Lo scoppolone a Scopelliti e Magorni (VIDEO)
IL TESTO DEL MONOLOGO
Il silenzio è una categoria dello spirito in Calabria, dove la politica vive di annunci e soap, mentre i giornali seguono con passione; come se le dimissioni di un governatore prossimo alla sospensione potessero cambiare le sorti di una terra di emigrazione, controllo del lavoro da parte di politica e ‘ndrangheta – che a volte sono la stessa cosa – e rischio perpetuo negli ospedali.
Chiunque verrà dopo Scopelliti dovrà fare i conti col bisogno, canterebbe Angelo Branduardi, di sanità di sanità.
L’omicidio Fortugno ha insegnato ben poco alla classe politica, in larga parte arrogante, mangiona e schiava di Roma; Iddio non la creò.
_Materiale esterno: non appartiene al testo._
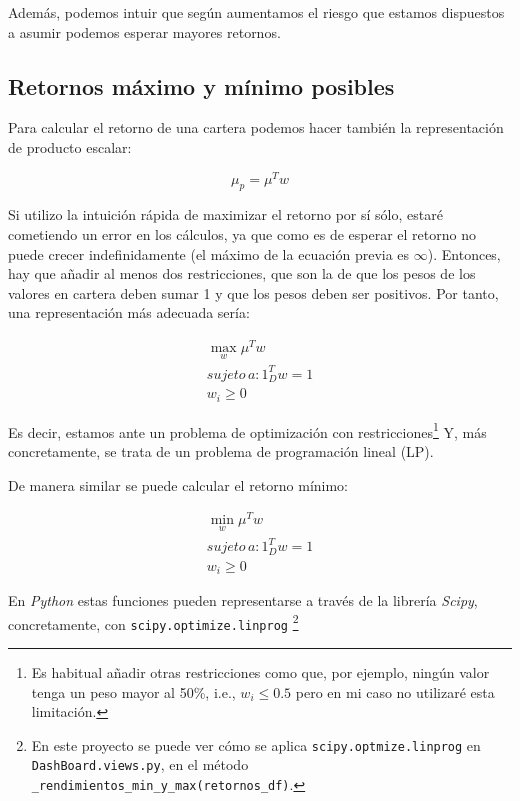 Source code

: Además, podemos intuir que según aumentamos el riesgo que estamos dispuestos a asumir podemos esperar mayores retornos. 

\subsection{Retornos máximo y mínimo posibles}

Para calcular el retorno de una cartera podemos hacer también la representación de producto escalar:

\begin{equation}
	\mu_{p} = \mu^{T}w
\end{equation}

Si utilizo la intuición rápida de maximizar el retorno por sí sólo, estaré cometiendo un error en los cálculos, ya que como es de esperar el retorno no puede crecer indefinidamente (el máximo de la ecuación previa es $\infty$). Entonces, hay que añadir al menos dos restricciones, que son la de que los pesos de los valores en cartera deben sumar 1 y que los pesos deben ser positivos. Por tanto, una representación más adecuada sería:

\begin{equation}
\begin{aligned}
	\max_{w} \mu^{T}w \\
	sujeto\, a: 1_{D}^{T}w = 1 \\
	w_{i} \geq 0
\end{aligned}
\end{equation}

Es decir, estamos ante un problema de optimización con restricciones\footnote{Es habitual añadir otras restricciones como que, por ejemplo, ningún valor tenga un peso mayor al 50\%, i.e., $w_{i} \leq 0.5$ pero en mi caso no utilizaré esta limitación.} Y, más concretamente, se trata de un problema de programación lineal (LP)\citep{wiki:programacion_lineal}. 

De manera similar se puede calcular el retorno mínimo:

\begin{equation}
\begin{aligned}
	\min_{w} \mu^{T}w \\
	sujeto\, a: 1_{D}^{T}w = 1 \\
	w_{i} \geq 0
\end{aligned}
\end{equation}

En \emph{Python} estas funciones pueden representarse a través de la librería \emph{Scipy}, concretamente, con \texttt{scipy.optimize.linprog} \footnote{En este proyecto se puede ver cómo se aplica \texttt{scipy.optmize.linprog} en \texttt{DashBoard.views.py}, en el método \texttt{\_rendimientos\_min\_y\_max(retornos\_df)}.}

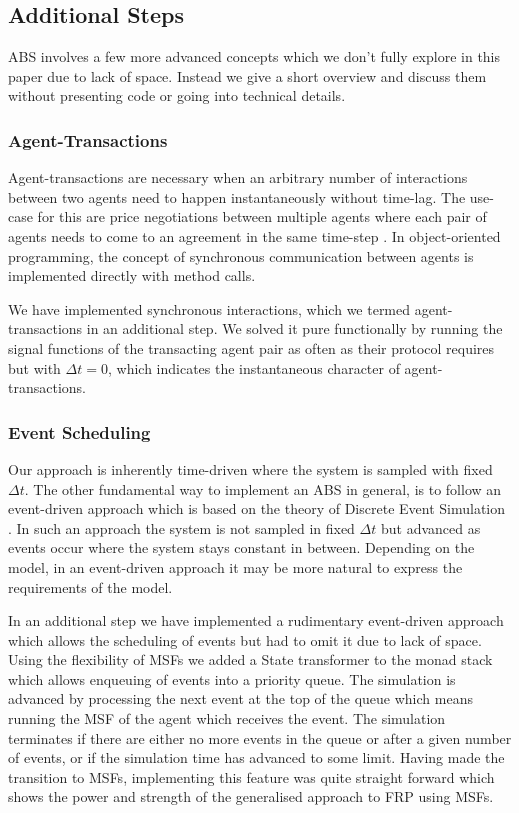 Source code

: 







\subsection{Additional Steps}
ABS involves a few more advanced concepts which we don't fully explore in this paper due to lack of space. Instead we give a short overview and discuss them without presenting code or going into technical details.

\subsubsection{Agent-Transactions}
Agent-transactions are necessary when an arbitrary number of interactions between two agents need to happen instantaneously without time-lag. The use-case for this are price negotiations between multiple agents where each pair of agents needs to come to an agreement in the same time-step \cite{epstein_growing_1996}. In object-oriented programming, the concept of synchronous communication between agents is implemented directly with method calls.

We have implemented synchronous interactions, which we termed agent-transactions in an additional step. We solved it pure functionally by running the signal functions of the transacting agent pair as often as their protocol requires but with $\Delta t=0$, which indicates the instantaneous character of agent-transactions.

\subsubsection{Event Scheduling}
Our approach is inherently time-driven where the system is sampled with fixed $\Delta t$. The other fundamental way to implement an ABS in general, is to follow an event-driven approach \cite{meyer_event-driven_2014} which is based on the theory of Discrete Event Simulation \cite{zeigler_theory_2000}. In such an approach the system is not sampled in fixed $\Delta t$ but advanced as events occur where the system stays constant in between. Depending on the model, in an event-driven approach it may be more natural to express the requirements of the model.

In an additional step we have implemented a rudimentary event-driven approach which allows the scheduling of events but had to omit it due to lack of space. Using the flexibility of MSFs we added a State transformer to the monad stack which allows enqueuing of events into a priority queue. The simulation is advanced by processing the next event at the top of the queue which means running the MSF of the agent which receives the event. The simulation terminates if there are either no more events in the queue or after a given number of events, or if the simulation time has advanced to some limit. Having made the transition to MSFs, implementing this feature was quite straight forward which shows the power and strength of the generalised approach to FRP using MSFs.

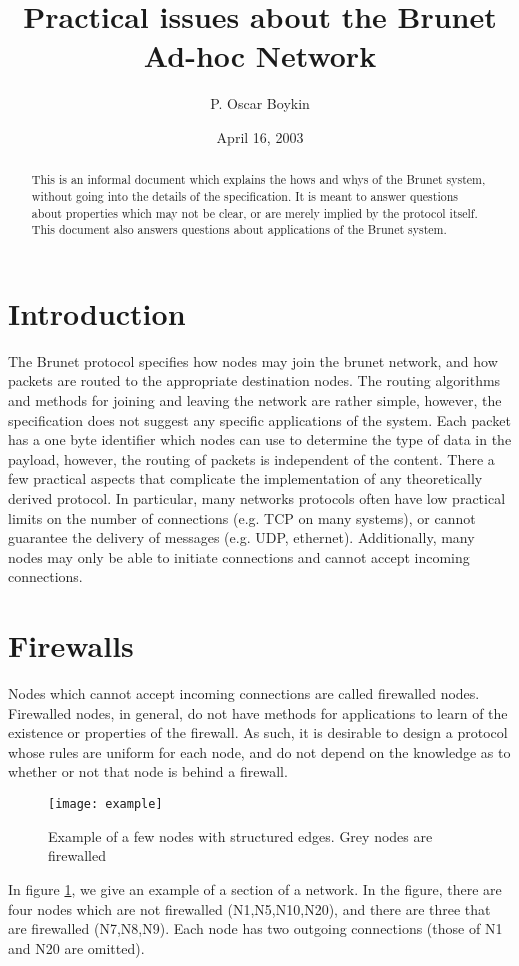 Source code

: \documentclass[11pt]{article}
\begin{document}
\title{Practical issues about the Brunet Ad-hoc Network}
\author{P. Oscar Boykin}
\date{April 16, 2003}
\maketitle
\begin{abstract}
This is an informal document which explains the hows and whys of the Brunet
system, without going into the details of the specification.  It is meant to
answer questions about properties which may not be clear, or are merely
implied by the protocol itself.  This document also answers questions about
applications of the Brunet system. 
\end{abstract}

\section{Introduction}
The Brunet protocol specifies how nodes may join the brunet network, and how
packets are routed to the appropriate destination nodes.  The routing
algorithms and methods for joining and leaving the network are rather simple,
however, the specification does not suggest any specific applications of the
system.  Each packet has a one byte identifier which nodes can use to
determine the type of data in the payload, however, the routing of packets is
independent of the content.  There a few practical aspects that complicate
the implementation of any theoretically derived protocol.  In particular, many
networks protocols often have low practical limits on the number of
connections (e.g. TCP on many systems), or cannot guarantee the delivery of
messages (e.g. UDP, ethernet).  Additionally, many nodes may only be able to
initiate connections and cannot accept incoming connections.

\section{Firewalls}
Nodes which cannot accept incoming connections are called firewalled nodes.
Firewalled nodes, in general, do not have methods for applications to learn of
the existence or properties of the firewall.  As such, it is desirable to
design a protocol whose rules are uniform for each node, and do not depend on
the knowledge as to whether or not that node is behind a firewall.
\begin{figure}
\centering
\texttt{[image: example]}
\caption{Example of a few nodes with structured edges.  Grey nodes are
firewalled}
\label{fig:firewall}
\end{figure}
In figure \ref{fig:firewall}, we give an example of a section of a network.
In the figure, there are four nodes which are not firewalled (N1,N5,N10,N20),
and there are three that are firewalled (N7,N8,N9).  Each node has two
outgoing connections (those of N1 and N20 are omitted).
\end{document}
Mentre si accertano i rimborsi portati dai consiglieri regionali per caffè, mutande, gràttati e vinci e, manca poco, bambole gonfiabili;
mentre Pino Gentile – il “Cinghiale” anagraficamente più vecchio, parafrasando Umbertino “Ci facimmu nu reportage” De Rose telefona a Gianfranco “Consulenze” Scarpelli e gli dice: «Quella cosa che tu mi hai detto della magistratura non è vera proprio, hai capito?»;
mentre Ernesto “Che Guevara” Magorno scrive a Matteo “80 euro” Renzi e «ce rice cumm’è bella chella Rai ‘e Pullicinella»;
mentre “Reportagge” De Rose riceve un “condono” da 6 milioni di euro grazie a una leggina regionale «modello Giuditta» che cancella i debiti degli imprenditori che hanno preso soldi ma non hanno rispettato i patti;
mentre scoppia il troiaio a Catanzaro e il sindaco Abramo si guarda i talloni e i Tallini;
mentre il sostituto pg di Milano chiede la conferma della condanna per concorso esterno mafioso di Franco “Casaechiesa” “Olioelampàda” Morelli;
mentre Mario “Dalla doppia palla” si prepara per le primarie – in Regione – del Pd, che videro già l’affermazione di Enzina “Virgo” Bossio, Rosy “Blindata” e, per esempio, Nicodemo “Don Sturzo” Oliverio alla Camera dei “Depu-tanti”;
mentre anche la Chiesa calabrese «si rinnova» coi processi a porte chiuse per favoreggiamento di preti che hanno venduto abusivamente loculi cimiteriali e terreni parrocchiali;
mentre «qui c’è tanta gente che nun c’ha l’acqua corrente, nun c’ha niente»;
la sanità è uno «sfasciume pendulo», l’Annunziata di Cosenza scoppia di cristiani e musulmani, sul Tirreno t’attacchi al tram, l’interno della Calabria è morto, uno dei quattro nuovi ospedali regionali è nel casino pesto per l’acquisto dell’Asp reggina di un terreno che non era della Provincia di Reggio, la gestione dei servizi ospedalieri andrebbe a quei figoni di Infrastrutture “Celesti” Lombarde, con la benedizione del Garante del Mercato, prima contrario, e dell’Autorità di Vigilanza sui Contratti Pubblici.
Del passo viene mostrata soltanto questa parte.